A family of Microsoft word processing software products for creating web, email, and print documents.
A property will cascade only if the initial setting of that property in the dependent style is exactly the same as the setting in the based-on style.
One way to tell whether you've gotten them right is to look at the list of defined properties in the Modify dialog of the dependent style, just below the preview panel. If the property you want to cascade isn't listed there, then its value is inherited from the based-on style. If it is listed there, then its value is different, and the property won't cascade.
The colour setting is particularly pernicious. In the default setup, the property list for the Heading 1 style says "Font color: Accent 1", referring to one of the theme colours. What it doesn't tell you is that it's the "Accent 1, 25% Darker" variant. The Heading 2, 3, and 4 styles use the plain Accent 1, while Heading 5 and 6 use "Accent 1, 50% Darker." Thus changes in the Heading 1 colour definition won't cascade to any of the other Heading styles. If you want the colour to cascade, you must modify all the styles to use the same variant of the same theme colour or one of the non-theme (standard) colours.

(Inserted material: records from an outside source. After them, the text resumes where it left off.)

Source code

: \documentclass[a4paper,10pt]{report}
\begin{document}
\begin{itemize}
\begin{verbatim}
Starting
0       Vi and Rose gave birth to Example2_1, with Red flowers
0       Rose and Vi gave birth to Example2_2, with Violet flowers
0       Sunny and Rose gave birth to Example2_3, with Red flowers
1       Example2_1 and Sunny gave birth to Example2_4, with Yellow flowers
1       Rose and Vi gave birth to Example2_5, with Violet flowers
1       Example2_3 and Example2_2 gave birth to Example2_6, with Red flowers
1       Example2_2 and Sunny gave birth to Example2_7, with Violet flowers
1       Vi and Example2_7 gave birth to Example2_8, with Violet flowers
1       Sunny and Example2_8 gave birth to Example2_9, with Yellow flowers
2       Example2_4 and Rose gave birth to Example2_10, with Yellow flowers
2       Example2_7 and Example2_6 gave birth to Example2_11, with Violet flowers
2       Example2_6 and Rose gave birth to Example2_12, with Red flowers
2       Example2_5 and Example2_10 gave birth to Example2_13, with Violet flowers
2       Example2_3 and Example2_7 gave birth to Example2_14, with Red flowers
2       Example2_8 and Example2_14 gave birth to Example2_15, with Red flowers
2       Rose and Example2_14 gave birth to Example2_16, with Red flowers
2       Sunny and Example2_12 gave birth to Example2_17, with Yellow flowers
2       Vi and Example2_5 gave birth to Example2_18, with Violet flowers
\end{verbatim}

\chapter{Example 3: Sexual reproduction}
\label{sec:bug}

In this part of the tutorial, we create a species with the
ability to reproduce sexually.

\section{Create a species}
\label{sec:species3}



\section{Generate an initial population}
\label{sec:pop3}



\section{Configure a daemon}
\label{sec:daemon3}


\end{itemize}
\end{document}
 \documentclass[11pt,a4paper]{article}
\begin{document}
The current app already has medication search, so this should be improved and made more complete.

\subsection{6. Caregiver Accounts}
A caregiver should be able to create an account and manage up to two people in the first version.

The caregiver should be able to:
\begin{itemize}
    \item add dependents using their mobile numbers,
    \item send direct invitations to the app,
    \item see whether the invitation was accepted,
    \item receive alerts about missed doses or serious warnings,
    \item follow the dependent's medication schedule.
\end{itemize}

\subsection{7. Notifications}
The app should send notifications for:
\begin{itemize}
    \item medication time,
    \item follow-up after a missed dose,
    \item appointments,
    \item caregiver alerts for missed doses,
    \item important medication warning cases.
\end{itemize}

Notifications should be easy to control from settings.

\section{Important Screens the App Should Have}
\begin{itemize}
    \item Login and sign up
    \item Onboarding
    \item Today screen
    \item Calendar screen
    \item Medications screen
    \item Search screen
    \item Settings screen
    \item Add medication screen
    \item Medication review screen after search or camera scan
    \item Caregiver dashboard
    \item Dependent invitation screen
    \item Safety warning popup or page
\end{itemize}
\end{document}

The alternative, if you stick with the theme colours as in the default set of styles, is to select a different set of colours to use in the theme. On the Home tab, click the Change Styles button and choose Colors, then select a palette of colours that you find suitable or define a custom set. That will maintain the variants (darker/lighter) but switch the base colour for the Accent 1 and other selections. Similarly, you can choose different pairs of heading and body fonts by clicking Change Styles > Fonts, and the different sizes defined in the styles will be maintained while switching the fonts.